The Many Complications One May Encounter In Craniotomy

Craniotomy surgery is a life changing procedure in which a flap in the bone is removed from your skull to have access to your brain. This critical procedure is done if you are suffering from serious injuries to your head like brain lesions or brain injuries. It can also be done for treatment of many neurological complications such as Parkinsonís, epilepsy and many more. Here are some of the complications that could occur to you during/after craniotomy.


Usually, infections occur in the area of the head known as the scalp. This will then need to be dressed or removed with the use of a stitch and/or antibiotics. Deeper infection may go to your bones, which may need to be removed and a plastic plate inserted after about six months. Deeper types of infection may affect the CSF (cerebrospinal fluid) around the brain, which is called meningitis.

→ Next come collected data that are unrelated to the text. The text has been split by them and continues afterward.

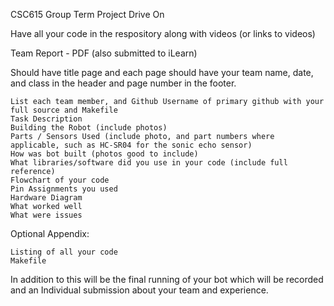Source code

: CSC615 Group Term Project
Drive On

Have all your code in the respository along with videos (or links to videos)

Team Report - PDF (also submitted to iLearn)

Should have title page and each page should have your team name, date, and class in the header and page number in the footer.

    List each team member, and Github Username of primary github with your full source and Makefile
    Task Description
    Building the Robot (include photos)
    Parts / Sensors Used (include photo, and part numbers where applicable, such as HC-SR04 for the sonic echo sensor)
    How was bot built (photos good to include)
    What libraries/software did you use in your code (include full reference)
    Flowchart of your code
    Pin Assignments you used
    Hardware Diagram
    What worked well
    What were issues

Optional Appendix:

    Listing of all your code
    Makefile

In addition to this will be the final running of your bot which will be recorded and an Individual submission about your team and experience.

Postoperative bleeding is the most dangerous problem that can happen to you after cranial surgery. When an operation is completed, there is no bleeding and it is then safe to close. However, delayed bleeding can also occur, most often within the first twenty four hours after surgery. This may occur if your blood pressure becomes too high, if you are taking up blood thinning drugs (which should have been stopped preoperatively), if you get agitated for no obvious reason.

Postoperative bleeding can be an emergency if you ever become unconscious or develop a deficit such as arm and leg weakness. This will usually require an urgent trip back to theatre to prevent a permanent deficit (or stroke).

Deep Vein Thrombosis (DVT)

DVT means a blood clot developing in the leg. You will be able to notice a painful swelling of the calf but a DVT may not be noticed. This clot may dislodge and travel to your lungs and heart to block the circulation, which is known as a pulmonary embolus (PE). An embolus can be fatal and usually happens about 1-2 weeks after having craniotomy. Increased risks for DVT and PE are bed rest, prolonged surgery, obesity, cancer, past DVT, paralyzed leg/s and heart failure.

To prevent DVT, you should get out of bed as soon as possible, usually the day after surgery. Before this, you need to wriggle your toes and move the legs around in bed as soon as you wake from the anesthetic. Prior to surgery, you are going to get elastic types of stockings. While in surgery you will have leg pumps to improve your blood circulation. After surgery, blood thinning injections are commenced.


Death on the operating table is very rare. Death can occur with any surgery and usually occurs after the operation. The most common reasons are myocardial infarct or heart attack due to the stress of the surgery, a rare reaction to a drug AKA anaphylaxis or pulmonary embolus. It is important to remember the risks of death or paralysis (stroke) to yourself if you are having an operation, no matter how minor the procedure.